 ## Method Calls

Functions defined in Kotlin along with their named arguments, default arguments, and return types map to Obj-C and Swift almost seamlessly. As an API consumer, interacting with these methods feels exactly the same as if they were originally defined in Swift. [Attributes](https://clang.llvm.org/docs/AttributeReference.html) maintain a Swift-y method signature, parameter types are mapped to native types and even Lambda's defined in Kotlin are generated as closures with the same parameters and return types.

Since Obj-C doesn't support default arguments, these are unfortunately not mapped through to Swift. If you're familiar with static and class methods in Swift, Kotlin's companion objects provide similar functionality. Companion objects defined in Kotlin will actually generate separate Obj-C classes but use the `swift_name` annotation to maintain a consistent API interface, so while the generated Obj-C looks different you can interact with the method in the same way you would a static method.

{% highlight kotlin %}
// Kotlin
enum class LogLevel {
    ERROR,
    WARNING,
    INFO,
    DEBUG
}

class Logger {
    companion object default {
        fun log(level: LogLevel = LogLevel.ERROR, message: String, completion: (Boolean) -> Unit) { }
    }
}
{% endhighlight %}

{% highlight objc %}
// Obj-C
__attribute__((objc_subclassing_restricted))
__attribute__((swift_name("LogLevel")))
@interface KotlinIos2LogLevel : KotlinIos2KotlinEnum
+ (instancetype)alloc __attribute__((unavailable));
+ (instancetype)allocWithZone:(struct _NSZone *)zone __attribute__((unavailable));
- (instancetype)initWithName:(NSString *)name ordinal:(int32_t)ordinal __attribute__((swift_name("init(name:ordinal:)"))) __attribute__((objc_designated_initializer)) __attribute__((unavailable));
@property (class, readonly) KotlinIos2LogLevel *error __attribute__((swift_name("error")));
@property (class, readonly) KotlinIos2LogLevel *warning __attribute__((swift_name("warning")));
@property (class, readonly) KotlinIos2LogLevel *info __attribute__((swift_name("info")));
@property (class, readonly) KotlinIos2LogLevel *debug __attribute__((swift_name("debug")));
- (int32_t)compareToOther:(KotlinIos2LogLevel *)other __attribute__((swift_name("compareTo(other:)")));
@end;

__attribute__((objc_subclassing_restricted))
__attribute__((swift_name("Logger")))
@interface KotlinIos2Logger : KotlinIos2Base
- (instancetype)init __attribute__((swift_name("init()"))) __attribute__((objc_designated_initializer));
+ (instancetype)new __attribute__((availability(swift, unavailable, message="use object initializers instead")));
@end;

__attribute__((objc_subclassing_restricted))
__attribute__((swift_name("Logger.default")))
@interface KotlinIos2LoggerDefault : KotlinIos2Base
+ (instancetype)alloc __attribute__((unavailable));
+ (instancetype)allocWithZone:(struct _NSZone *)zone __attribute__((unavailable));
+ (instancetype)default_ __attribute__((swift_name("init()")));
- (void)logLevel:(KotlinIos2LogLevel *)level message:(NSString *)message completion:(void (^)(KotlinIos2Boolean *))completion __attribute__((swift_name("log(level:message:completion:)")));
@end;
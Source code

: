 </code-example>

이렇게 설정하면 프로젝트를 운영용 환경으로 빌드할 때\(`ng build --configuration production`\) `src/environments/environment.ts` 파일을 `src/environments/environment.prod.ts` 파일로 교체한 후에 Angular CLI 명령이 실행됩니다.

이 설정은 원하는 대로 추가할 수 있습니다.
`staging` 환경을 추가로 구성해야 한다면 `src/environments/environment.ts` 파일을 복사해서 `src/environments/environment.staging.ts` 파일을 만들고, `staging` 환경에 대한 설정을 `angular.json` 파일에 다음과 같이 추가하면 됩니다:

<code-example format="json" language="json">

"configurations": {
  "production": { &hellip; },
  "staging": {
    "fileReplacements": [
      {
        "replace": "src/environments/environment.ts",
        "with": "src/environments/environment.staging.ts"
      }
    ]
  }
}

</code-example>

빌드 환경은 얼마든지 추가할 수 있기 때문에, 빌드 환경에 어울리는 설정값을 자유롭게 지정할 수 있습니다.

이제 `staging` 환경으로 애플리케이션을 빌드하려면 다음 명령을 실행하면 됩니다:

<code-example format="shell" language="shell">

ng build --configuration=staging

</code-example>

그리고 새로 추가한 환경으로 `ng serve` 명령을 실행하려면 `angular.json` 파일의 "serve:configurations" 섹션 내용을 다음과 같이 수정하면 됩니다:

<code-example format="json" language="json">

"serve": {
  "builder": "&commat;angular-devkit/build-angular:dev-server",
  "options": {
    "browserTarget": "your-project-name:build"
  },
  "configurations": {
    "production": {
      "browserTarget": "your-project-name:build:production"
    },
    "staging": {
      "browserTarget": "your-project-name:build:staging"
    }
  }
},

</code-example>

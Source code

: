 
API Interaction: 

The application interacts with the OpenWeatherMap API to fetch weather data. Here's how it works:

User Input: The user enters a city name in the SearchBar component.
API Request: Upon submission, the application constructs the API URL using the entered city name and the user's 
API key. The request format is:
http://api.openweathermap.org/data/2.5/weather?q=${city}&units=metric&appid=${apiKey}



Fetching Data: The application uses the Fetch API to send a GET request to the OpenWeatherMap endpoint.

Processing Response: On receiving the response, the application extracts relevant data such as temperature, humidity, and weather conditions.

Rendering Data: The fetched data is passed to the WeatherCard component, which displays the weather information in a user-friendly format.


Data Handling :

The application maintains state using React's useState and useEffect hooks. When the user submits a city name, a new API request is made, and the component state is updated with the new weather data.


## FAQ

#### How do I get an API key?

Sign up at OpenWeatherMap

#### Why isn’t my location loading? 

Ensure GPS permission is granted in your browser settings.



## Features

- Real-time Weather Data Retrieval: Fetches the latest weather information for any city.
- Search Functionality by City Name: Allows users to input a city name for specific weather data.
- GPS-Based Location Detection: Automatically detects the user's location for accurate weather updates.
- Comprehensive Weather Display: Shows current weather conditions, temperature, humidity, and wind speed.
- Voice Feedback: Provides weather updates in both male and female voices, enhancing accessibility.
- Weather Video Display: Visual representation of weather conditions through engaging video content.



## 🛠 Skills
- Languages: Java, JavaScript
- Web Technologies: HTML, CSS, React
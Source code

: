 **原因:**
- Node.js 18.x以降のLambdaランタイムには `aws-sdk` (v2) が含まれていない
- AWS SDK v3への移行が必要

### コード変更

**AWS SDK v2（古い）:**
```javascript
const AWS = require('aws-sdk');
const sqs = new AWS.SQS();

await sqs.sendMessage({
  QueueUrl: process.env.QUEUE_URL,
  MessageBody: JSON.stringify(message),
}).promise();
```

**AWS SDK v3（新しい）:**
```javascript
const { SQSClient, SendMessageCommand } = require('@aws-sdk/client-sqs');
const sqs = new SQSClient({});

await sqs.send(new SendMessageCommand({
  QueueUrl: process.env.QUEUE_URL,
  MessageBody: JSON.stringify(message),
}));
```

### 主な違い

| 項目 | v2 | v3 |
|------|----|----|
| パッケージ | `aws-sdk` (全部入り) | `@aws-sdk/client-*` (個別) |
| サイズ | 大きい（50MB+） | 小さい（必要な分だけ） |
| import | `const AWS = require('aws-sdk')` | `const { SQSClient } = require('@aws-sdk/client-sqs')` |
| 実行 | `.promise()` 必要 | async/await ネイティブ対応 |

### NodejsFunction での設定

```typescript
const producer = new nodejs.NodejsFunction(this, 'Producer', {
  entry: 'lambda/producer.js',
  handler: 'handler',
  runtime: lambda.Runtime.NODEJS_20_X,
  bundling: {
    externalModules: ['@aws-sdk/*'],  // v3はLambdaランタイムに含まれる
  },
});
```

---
######
Work required: Repeat the listing in full, keeping every line exactly as it is.

Answer section:
 ## Method Calls

Functions defined in Kotlin along with their named arguments, default arguments, and return types map to Obj-C and Swift almost seamlessly. As an API consumer, interacting with these methods feels exactly the same as if they were originally defined in Swift. [Attributes](https://clang.llvm.org/docs/AttributeReference.html) maintain a Swift-y method signature, parameter types are mapped to native types and even Lambda's defined in Kotlin are generated as closures with the same parameters and return types.

Since Obj-C doesn't support default arguments, these are unfortunately not mapped through to Swift. If you're familiar with static and class methods in Swift, Kotlin's companion objects provide similar functionality. Companion objects defined in Kotlin will actually generate separate Obj-C classes but use the `swift_name` annotation to maintain a consistent API interface, so while the generated Obj-C looks different you can interact with the method in the same way you would a static method.

{% highlight kotlin %}
// Kotlin
enum class LogLevel {
    ERROR,
    WARNING,
    INFO,
    DEBUG
}

class Logger {
    companion object default {
        fun log(level: LogLevel = LogLevel.ERROR, message: String, completion: (Boolean) -> Unit) { }
    }
}
{% endhighlight %}

{% highlight objc %}
// Obj-C
__attribute__((objc_subclassing_restricted))
__attribute__((swift_name("LogLevel")))
@interface KotlinIos2LogLevel : KotlinIos2KotlinEnum
+ (instancetype)alloc __attribute__((unavailable));
+ (instancetype)allocWithZone:(struct _NSZone *)zone __attribute__((unavailable));
- (instancetype)initWithName:(NSString *)name ordinal:(int32_t)ordinal __attribute__((swift_name("init(name:ordinal:)"))) __attribute__((objc_designated_initializer)) __attribute__((unavailable));
@property (class, readonly) KotlinIos2LogLevel *error __attribute__((swift_name("error")));
@property (class, readonly) KotlinIos2LogLevel *warning __attribute__((swift_name("warning")));
@property (class, readonly) KotlinIos2LogLevel *info __attribute__((swift_name("info")));
@property (class, readonly) KotlinIos2LogLevel *debug __attribute__((swift_name("debug")));
- (int32_t)compareToOther:(KotlinIos2LogLevel *)other __attribute__((swift_name("compareTo(other:)")));
@end;

__attribute__((objc_subclassing_restricted))
__attribute__((swift_name("Logger")))
@interface KotlinIos2Logger : KotlinIos2Base
- (instancetype)init __attribute__((swift_name("init()"))) __attribute__((objc_designated_initializer));
+ (instancetype)new __attribute__((availability(swift, unavailable, message="use object initializers instead")));
@end;

__attribute__((objc_subclassing_restricted))
__attribute__((swift_name("Logger.default")))
@interface KotlinIos2LoggerDefault : KotlinIos2Base
+ (instancetype)alloc __attribute__((unavailable));
+ (instancetype)allocWithZone:(struct _NSZone *)zone __attribute__((unavailable));
+ (instancetype)default_ __attribute__((swift_name("init()")));
- (void)logLevel:(KotlinIos2LogLevel *)level message:(NSString *)message completion:(void (^)(KotlinIos2Boolean *))completion __attribute__((swift_name("log(level:message:completion:)")));
@end;
Source code

: </code-example>

이렇게 설정하면 프로젝트를 운영용 환경으로 빌드할 때\(`ng build --configuration production`\) `src/environments/environment.ts` 파일을 `src/environments/environment.prod.ts` 파일로 교체한 후에 Angular CLI 명령이 실행됩니다.

이 설정은 원하는 대로 추가할 수 있습니다.
`staging` 환경을 추가로 구성해야 한다면 `src/environments/environment.ts` 파일을 복사해서 `src/environments/environment.staging.ts` 파일을 만들고, `staging` 환경에 대한 설정을 `angular.json` 파일에 다음과 같이 추가하면 됩니다:

<code-example format="json" language="json">

"configurations": {
  "production": { &hellip; },
  "staging": {
    "fileReplacements": [
      {
        "replace": "src/environments/environment.ts",
        "with": "src/environments/environment.staging.ts"
      }
    ]
  }
}

</code-example>

빌드 환경은 얼마든지 추가할 수 있기 때문에, 빌드 환경에 어울리는 설정값을 자유롭게 지정할 수 있습니다.

이제 `staging` 환경으로 애플리케이션을 빌드하려면 다음 명령을 실행하면 됩니다:

<code-example format="shell" language="shell">

ng build --configuration=staging

</code-example>

그리고 새로 추가한 환경으로 `ng serve` 명령을 실행하려면 `angular.json` 파일의 "serve:configurations" 섹션 내용을 다음과 같이 수정하면 됩니다:

<code-example format="json" language="json">

"serve": {
  "builder": "&commat;angular-devkit/build-angular:dev-server",
  "options": {
    "browserTarget": "your-project-name:build"
  },
  "configurations": {
    "production": {
      "browserTarget": "your-project-name:build:production"
    },
    "staging": {
      "browserTarget": "your-project-name:build:staging"
    }
  }
},

</code-example>

Source code

: 
API Interaction: 

The application interacts with the OpenWeatherMap API to fetch weather data. Here's how it works:

User Input: The user enters a city name in the SearchBar component.
API Request: Upon submission, the application constructs the API URL using the entered city name and the user's 
API key. The request format is:
http://api.openweathermap.org/data/2.5/weather?q=${city}&units=metric&appid=${apiKey}



Fetching Data: The application uses the Fetch API to send a GET request to the OpenWeatherMap endpoint.

Processing Response: On receiving the response, the application extracts relevant data such as temperature, humidity, and weather conditions.

Rendering Data: The fetched data is passed to the WeatherCard component, which displays the weather information in a user-friendly format.


Data Handling :

The application maintains state using React's useState and useEffect hooks. When the user submits a city name, a new API request is made, and the component state is updated with the new weather data.


## FAQ

#### How do I get an API key?

Sign up at OpenWeatherMap

#### Why isn’t my location loading? 

Ensure GPS permission is granted in your browser settings.



## Features

- Real-time Weather Data Retrieval: Fetches the latest weather information for any city.
- Search Functionality by City Name: Allows users to input a city name for specific weather data.
- GPS-Based Location Detection: Automatically detects the user's location for accurate weather updates.
- Comprehensive Weather Display: Shows current weather conditions, temperature, humidity, and wind speed.
- Voice Feedback: Provides weather updates in both male and female voices, enhancing accessibility.
- Weather Video Display: Visual representation of weather conditions through engaging video content.



## 🛠 Skills
- Languages: Java, JavaScript
- Web Technologies: HTML, CSS, React
Source code

: **原因:**
- Node.js 18.x以降のLambdaランタイムには `aws-sdk` (v2) が含まれていない
- AWS SDK v3への移行が必要

### コード変更

**AWS SDK v2（古い）:**
```javascript
const AWS = require('aws-sdk');
const sqs = new AWS.SQS();

await sqs.sendMessage({
  QueueUrl: process.env.QUEUE_URL,
  MessageBody: JSON.stringify(message),
}).promise();
```

**AWS SDK v3（新しい）:**
```javascript
const { SQSClient, SendMessageCommand } = require('@aws-sdk/client-sqs');
const sqs = new SQSClient({});

await sqs.send(new SendMessageCommand({
  QueueUrl: process.env.QUEUE_URL,
  MessageBody: JSON.stringify(message),
}));
```

### 主な違い

| 項目 | v2 | v3 |
|------|----|----|
| パッケージ | `aws-sdk` (全部入り) | `@aws-sdk/client-*` (個別) |
| サイズ | 大きい（50MB+） | 小さい（必要な分だけ） |
| import | `const AWS = require('aws-sdk')` | `const { SQSClient } = require('@aws-sdk/client-sqs')` |
| 実行 | `.promise()` 必要 | async/await ネイティブ対応 |

### NodejsFunction での設定

```typescript
const producer = new nodejs.NodejsFunction(this, 'Producer', {
  entry: 'lambda/producer.js',
  handler: 'handler',
  runtime: lambda.Runtime.NODEJS_20_X,
  bundling: {
    externalModules: ['@aws-sdk/*'],  // v3はLambdaランタイムに含まれる
  },
});
```

---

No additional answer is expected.